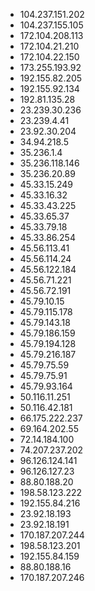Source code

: * 104.237.151.202
* 104.237.155.105
* 172.104.208.113
* 172.104.21.210
* 172.104.22.150
* 173.255.193.92
* 192.155.82.205
* 192.155.92.134
* 192.81.135.28
* 23.239.30.236
* 23.239.4.41
* 23.92.30.204
* 34.94.218.5
* 35.236.1.4
* 35.236.118.146
* 35.236.20.89
* 45.33.15.249
* 45.33.16.32
* 45.33.43.225
* 45.33.65.37
* 45.33.79.18
* 45.33.86.254
* 45.56.113.41
* 45.56.114.24
* 45.56.122.184
* 45.56.71.221
* 45.56.72.191
* 45.79.10.15
* 45.79.115.178
* 45.79.143.18
* 45.79.186.159
* 45.79.194.128
* 45.79.216.187
* 45.79.75.59
* 45.79.75.91
* 45.79.93.164
* 50.116.11.251
* 50.116.42.181
* 66.175.222.237
* 69.164.202.55
* 72.14.184.100
* 74.207.237.202
* 96.126.124.141
* 96.126.127.23
* 88.80.188.20
* 198.58.123.222
* 192.155.84.216
* 23.92.18.193
* 23.92.18.191
* 170.187.207.244
* 198.58.123.201
* 192.155.84.159
* 88.80.188.16
* 170.187.207.246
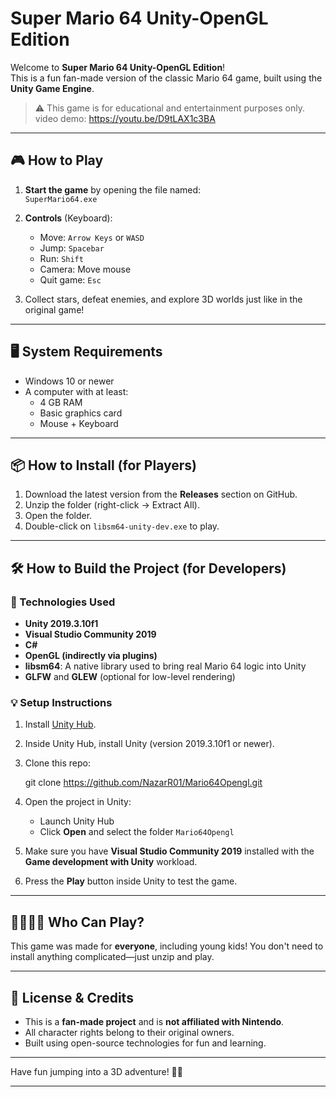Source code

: # Super Mario 64 Unity-OpenGL Edition

Welcome to **Super Mario 64 Unity-OpenGL Edition**!  
This is a fun fan-made version of the classic Mario 64 game, built using the **Unity Game Engine**.

> ⚠️ This game is for educational and entertainment purposes only.
video demo: https://youtu.be/D9tLAX1c3BA
---

## 🎮 How to Play

1. **Start the game** by opening the file named:  
   `SuperMario64.exe`

2. **Controls** (Keyboard):
   - Move: `Arrow Keys` or `WASD`
   - Jump: `Spacebar`
   - Run: `Shift`
   - Camera: Move mouse
   - Quit game: `Esc`

3. Collect stars, defeat enemies, and explore 3D worlds just like in the original game!

---

## 🖥️ System Requirements

- Windows 10 or newer
- A computer with at least:
  - 4 GB RAM
  - Basic graphics card
  - Mouse + Keyboard

---

## 📦 How to Install (for Players)

1. Download the latest version from the **Releases** section on GitHub.
2. Unzip the folder (right-click → Extract All).
3. Open the folder.
4. Double-click on `libsm64-unity-dev.exe` to play.

---

## 🛠️ How to Build the Project (for Developers)

### 🧰 Technologies Used

- **Unity 2019.3.10f1**
- **Visual Studio Community 2019**
- **C#**
- **OpenGL (indirectly via plugins)**
- **libsm64**: A native library used to bring real Mario 64 logic into Unity
- **GLFW** and **GLEW** (optional for low-level rendering)

### 💡 Setup Instructions

1. Install [Unity Hub](https://unity.com/download).
2. Inside Unity Hub, install Unity (version 2019.3.10f1 or newer).
3. Clone this repo:

  
   git clone https://github.com/NazarR01/Mario64Opengl.git

4. Open the project in Unity:

   * Launch Unity Hub
   * Click **Open** and select the folder `Mario64Opengl`

5. Make sure you have **Visual Studio Community 2019** installed with the **Game development with Unity** workload.

6. Press the **Play** button inside Unity to test the game.

---

## 👨‍👩‍👧‍👦 Who Can Play?

This game was made for **everyone**, including young kids!
You don't need to install anything complicated—just unzip and play.

---

## 📜 License & Credits

* This is a **fan-made project** and is **not affiliated with Nintendo**.
* All character rights belong to their original owners.
* Built using open-source technologies for fun and learning.

---

Have fun jumping into a 3D adventure! 🍄✨


---
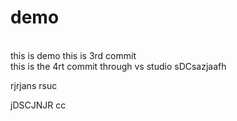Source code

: # demo
<br>
this is demo
this is 3rd commit
<br>
this is the 4rt commit through vs studio
sDCsazjaafh

rjrjans
rsuc

jDSCJNJR
cc

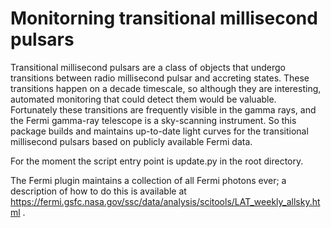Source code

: # Monitorning transitional millisecond pulsars

Transitional millisecond pulsars are a class of objects that undergo transitions between radio millisecond pulsar and accreting states. These transitions happen on a decade timescale, so although they are interesting, automated monitoring that could detect them would be valuable. Fortunately these transitions are frequently visible in the gamma rays, and the Fermi gamma-ray telescope is a sky-scanning instrument. So this package builds and maintains up-to-date light curves for the transitional millisecond pulsars based on publicly available Fermi data.



For the moment the script entry point is update.py in the root directory.



The Fermi plugin maintains a collection of all Fermi photons ever; a description of how to do this is available at https://fermi.gsfc.nasa.gov/ssc/data/analysis/scitools/LAT_weekly_allsky.html .
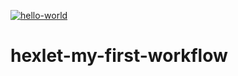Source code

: [![hello-world](https://github.com/bf-6/hexlet-my-first-workflow/main.yml/badge.svg)](https://github.com/bf-6/hexlet-my-first-workflow/actions)

# hexlet-my-first-workflow
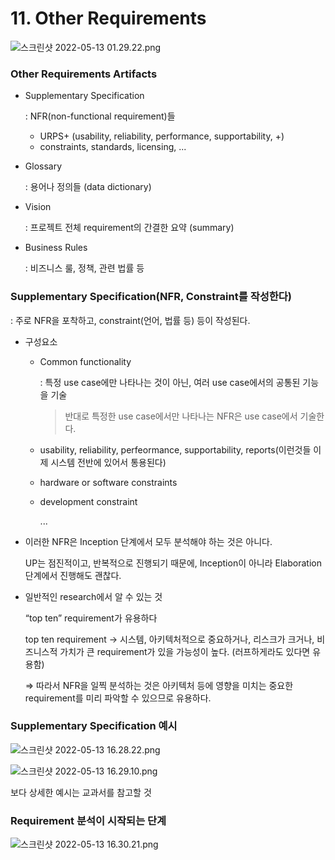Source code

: # 11. Other Requirements

![스크린샷 2022-05-13 01.29.22.png](11%20Other%20Requirements%2083c0ddb46ce4429b8bd9f834b7c4dabf/%E1%84%89%E1%85%B3%E1%84%8F%E1%85%B3%E1%84%85%E1%85%B5%E1%86%AB%E1%84%89%E1%85%A3%E1%86%BA_2022-05-13_01.29.22.png)

### Other Requirements Artifacts

- Supplementary Specification
    
    : NFR(non-functional requirement)들
    
    - URPS+ (usability, reliability, performance, supportability, +)
    - constraints, standards, licensing, ...
- Glossary
    
    : 용어나 정의들 (data dictionary)
    
- Vision
    
    : 프로젝트 전체 requirement의 간결한 요약 (summary)
    
- Business Rules
    
    : 비즈니스 룰, 정책, 관련 법률 등
    

### Supplementary Specification(NFR, Constraint를 작성한다)

: 주로 NFR을 포착하고, constraint(언어, 법률 등) 등이 작성된다.

- 구성요소
    - Common functionality
        
        : 특정 use case에만 나타나는 것이 아닌, 여러 use case에서의 공통된 기능을 기술
        
        > 반대로 특정한 use case에서만 나타나는 NFR은 use case에서 기술한다.
        > 
    - usability, reliability, perfeormance, supportability, reports(이런것들 이제 시스템 전반에 있어서 통용된다)
    - hardware or software constraints
    - development constraint
        
        ...
        
- 이러한 NFR은 Inception 단계에서 모두 분석해야 하는 것은 아니다.
    
    UP는 점진적이고, 반복적으로 진행되기 때문에, Inception이 아니라 Elaboration 단계에서 진행해도 괜찮다.
    
- 일반적인 research에서 알 수 있는 것
    
    “top ten” requirement가 유용하다
    
    top ten requirement → 시스템, 아키텍처적으로 중요하거나, 리스크가 크거나, 비즈니스적 가치가 큰 requirement가 있을 가능성이 높다. (러프하게라도 있다면 유용함)
    
    ⇒ 따라서 NFR을 일찍 분석하는 것은 아키텍처 등에 영향을 미치는 중요한 requirement를 미리 파악할 수 있으므로 유용하다.
    

### Supplementary Specification 예시

![스크린샷 2022-05-13 16.28.22.png](11%20Other%20Requirements%2083c0ddb46ce4429b8bd9f834b7c4dabf/%E1%84%89%E1%85%B3%E1%84%8F%E1%85%B3%E1%84%85%E1%85%B5%E1%86%AB%E1%84%89%E1%85%A3%E1%86%BA_2022-05-13_16.28.22.png)

![스크린샷 2022-05-13 16.29.10.png](11%20Other%20Requirements%2083c0ddb46ce4429b8bd9f834b7c4dabf/%E1%84%89%E1%85%B3%E1%84%8F%E1%85%B3%E1%84%85%E1%85%B5%E1%86%AB%E1%84%89%E1%85%A3%E1%86%BA_2022-05-13_16.29.10.png)

보다 상세한 예시는 교과서를 참고할 것

### Requirement 분석이 시작되는 단계

![스크린샷 2022-05-13 16.30.21.png](11%20Other%20Requirements%2083c0ddb46ce4429b8bd9f834b7c4dabf/%E1%84%89%E1%85%B3%E1%84%8F%E1%85%B3%E1%84%85%E1%85%B5%E1%86%AB%E1%84%89%E1%85%A3%E1%86%BA_2022-05-13_16.30.21.png)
********
→ Exercise brief:
Only the pictures are to be dropped; return everything else in the listing exactly.

→ Exercise result:
Source code

: * 104.237.151.202
* 104.237.155.105
* 172.104.208.113
* 172.104.21.210
* 172.104.22.150
* 173.255.193.92
* 192.155.82.205
* 192.155.92.134
* 192.81.135.28
* 23.239.30.236
* 23.239.4.41
* 23.92.30.204
* 34.94.218.5
* 35.236.1.4
* 35.236.118.146
* 35.236.20.89
* 45.33.15.249
* 45.33.16.32
* 45.33.43.225
* 45.33.65.37
* 45.33.79.18
* 45.33.86.254
* 45.56.113.41
* 45.56.114.24
* 45.56.122.184
* 45.56.71.221
* 45.56.72.191
* 45.79.10.15
* 45.79.115.178
* 45.79.143.18
* 45.79.186.159
* 45.79.194.128
* 45.79.216.187
* 45.79.75.59
* 45.79.75.91
* 45.79.93.164
* 50.116.11.251
* 50.116.42.181
* 66.175.222.237
* 69.164.202.55
* 72.14.184.100
* 74.207.237.202
* 96.126.124.141
* 96.126.127.23
* 88.80.188.20
* 198.58.123.222
* 192.155.84.216
* 23.92.18.193
* 23.92.18.191
* 170.187.207.244
* 198.58.123.201
* 192.155.84.159
* 88.80.188.16
* 170.187.207.246
Source code

: # Super Mario 64 Unity-OpenGL Edition

Welcome to **Super Mario 64 Unity-OpenGL Edition**!  
This is a fun fan-made version of the classic Mario 64 game, built using the **Unity Game Engine**.

> ⚠️ This game is for educational and entertainment purposes only.
video demo: https://youtu.be/D9tLAX1c3BA
---

## 🎮 How to Play

1. **Start the game** by opening the file named:  
   `SuperMario64.exe`

2. **Controls** (Keyboard):
   - Move: `Arrow Keys` or `WASD`
   - Jump: `Spacebar`
   - Run: `Shift`
   - Camera: Move mouse
   - Quit game: `Esc`

3. Collect stars, defeat enemies, and explore 3D worlds just like in the original game!

---

## 🖥️ System Requirements

- Windows 10 or newer
- A computer with at least:
  - 4 GB RAM
  - Basic graphics card
  - Mouse + Keyboard

---

## 📦 How to Install (for Players)

1. Download the latest version from the **Releases** section on GitHub.
2. Unzip the folder (right-click → Extract All).
3. Open the folder.
4. Double-click on `libsm64-unity-dev.exe` to play.

---

## 🛠️ How to Build the Project (for Developers)

### 🧰 Technologies Used

- **Unity 2019.3.10f1**
- **Visual Studio Community 2019**
- **C#**
- **OpenGL (indirectly via plugins)**
- **libsm64**: A native library used to bring real Mario 64 logic into Unity
- **GLFW** and **GLEW** (optional for low-level rendering)

### 💡 Setup Instructions

1. Install [Unity Hub](https://unity.com/download).
2. Inside Unity Hub, install Unity (version 2019.3.10f1 or newer).
3. Clone this repo:

  
   git clone https://github.com/NazarR01/Mario64Opengl.git

4. Open the project in Unity:

   * Launch Unity Hub
   * Click **Open** and select the folder `Mario64Opengl`

5. Make sure you have **Visual Studio Community 2019** installed with the **Game development with Unity** workload.

6. Press the **Play** button inside Unity to test the game.

---

## 👨‍👩‍👧‍👦 Who Can Play?

This game was made for **everyone**, including young kids!
You don't need to install anything complicated—just unzip and play.

---

## 📜 License & Credits

* This is a **fan-made project** and is **not affiliated with Nintendo**.
* All character rights belong to their original owners.
* Built using open-source technologies for fun and learning.

---

Have fun jumping into a 3D adventure! 🍄✨


---
Source code

: # demo
<br>
this is demo
this is 3rd commit
<br>
this is the 4rt commit through vs studio
sDCsazjaafh

rjrjans
rsuc

jDSCJNJR
cc

Source code

: # Monitorning transitional millisecond pulsars

Transitional millisecond pulsars are a class of objects that undergo transitions between radio millisecond pulsar and accreting states. These transitions happen on a decade timescale, so although they are interesting, automated monitoring that could detect them would be valuable. Fortunately these transitions are frequently visible in the gamma rays, and the Fermi gamma-ray telescope is a sky-scanning instrument. So this package builds and maintains up-to-date light curves for the transitional millisecond pulsars based on publicly available Fermi data.



For the moment the script entry point is update.py in the root directory.



The Fermi plugin maintains a collection of all Fermi photons ever; a description of how to do this is available at https://fermi.gsfc.nasa.gov/ssc/data/analysis/scitools/LAT_weekly_allsky.html .
Source code

: [![hello-world](https://github.com/bf-6/hexlet-my-first-workflow/main.yml/badge.svg)](https://github.com/bf-6/hexlet-my-first-workflow/actions)

# hexlet-my-first-workflow
Source code

: # 11. Other Requirements

![스크린샷 2022-05-13 01.29.22.png](11%20Other%20Requirements%2083c0ddb46ce4429b8bd9f834b7c4dabf/%E1%84%89%E1%85%B3%E1%84%8F%E1%85%B3%E1%84%85%E1%85%B5%E1%86%AB%E1%84%89%E1%85%A3%E1%86%BA_2022-05-13_01.29.22.png)

### Other Requirements Artifacts

- Supplementary Specification
    
    : NFR(non-functional requirement)들
    
    - URPS+ (usability, reliability, performance, supportability, +)
    - constraints, standards, licensing, ...
- Glossary
    
    : 용어나 정의들 (data dictionary)
    
- Vision
    
    : 프로젝트 전체 requirement의 간결한 요약 (summary)
    
- Business Rules
    
    : 비즈니스 룰, 정책, 관련 법률 등
    

### Supplementary Specification(NFR, Constraint를 작성한다)

: 주로 NFR을 포착하고, constraint(언어, 법률 등) 등이 작성된다.

- 구성요소
    - Common functionality
        
        : 특정 use case에만 나타나는 것이 아닌, 여러 use case에서의 공통된 기능을 기술
        
        > 반대로 특정한 use case에서만 나타나는 NFR은 use case에서 기술한다.
        > 
    - usability, reliability, perfeormance, supportability, reports(이런것들 이제 시스템 전반에 있어서 통용된다)
    - hardware or software constraints
    - development constraint
        
        ...
        
- 이러한 NFR은 Inception 단계에서 모두 분석해야 하는 것은 아니다.
    
    UP는 점진적이고, 반복적으로 진행되기 때문에, Inception이 아니라 Elaboration 단계에서 진행해도 괜찮다.
    
- 일반적인 research에서 알 수 있는 것
    
    “top ten” requirement가 유용하다
    
    top ten requirement → 시스템, 아키텍처적으로 중요하거나, 리스크가 크거나, 비즈니스적 가치가 큰 requirement가 있을 가능성이 높다. (러프하게라도 있다면 유용함)
    
    ⇒ 따라서 NFR을 일찍 분석하는 것은 아키텍처 등에 영향을 미치는 중요한 requirement를 미리 파악할 수 있으므로 유용하다.
    

### Supplementary Specification 예시

![스크린샷 2022-05-13 16.28.22.png](11%20Other%20Requirements%2083c0ddb46ce4429b8bd9f834b7c4dabf/%E1%84%89%E1%85%B3%E1%84%8F%E1%85%B3%E1%84%85%E1%85%B5%E1%86%AB%E1%84%89%E1%85%A3%E1%86%BA_2022-05-13_16.28.22.png)

![스크린샷 2022-05-13 16.29.10.png](11%20Other%20Requirements%2083c0ddb46ce4429b8bd9f834b7c4dabf/%E1%84%89%E1%85%B3%E1%84%8F%E1%85%B3%E1%84%85%E1%85%B5%E1%86%AB%E1%84%89%E1%85%A3%E1%86%BA_2022-05-13_16.29.10.png)

보다 상세한 예시는 교과서를 참고할 것

### Requirement 분석이 시작되는 단계

![스크린샷 2022-05-13 16.30.21.png](11%20Other%20Requirements%2083c0ddb46ce4429b8bd9f834b7c4dabf/%E1%84%89%E1%85%B3%E1%84%8F%E1%85%B3%E1%84%85%E1%85%B5%E1%86%AB%E1%84%89%E1%85%A3%E1%86%BA_2022-05-13_16.30.21.png)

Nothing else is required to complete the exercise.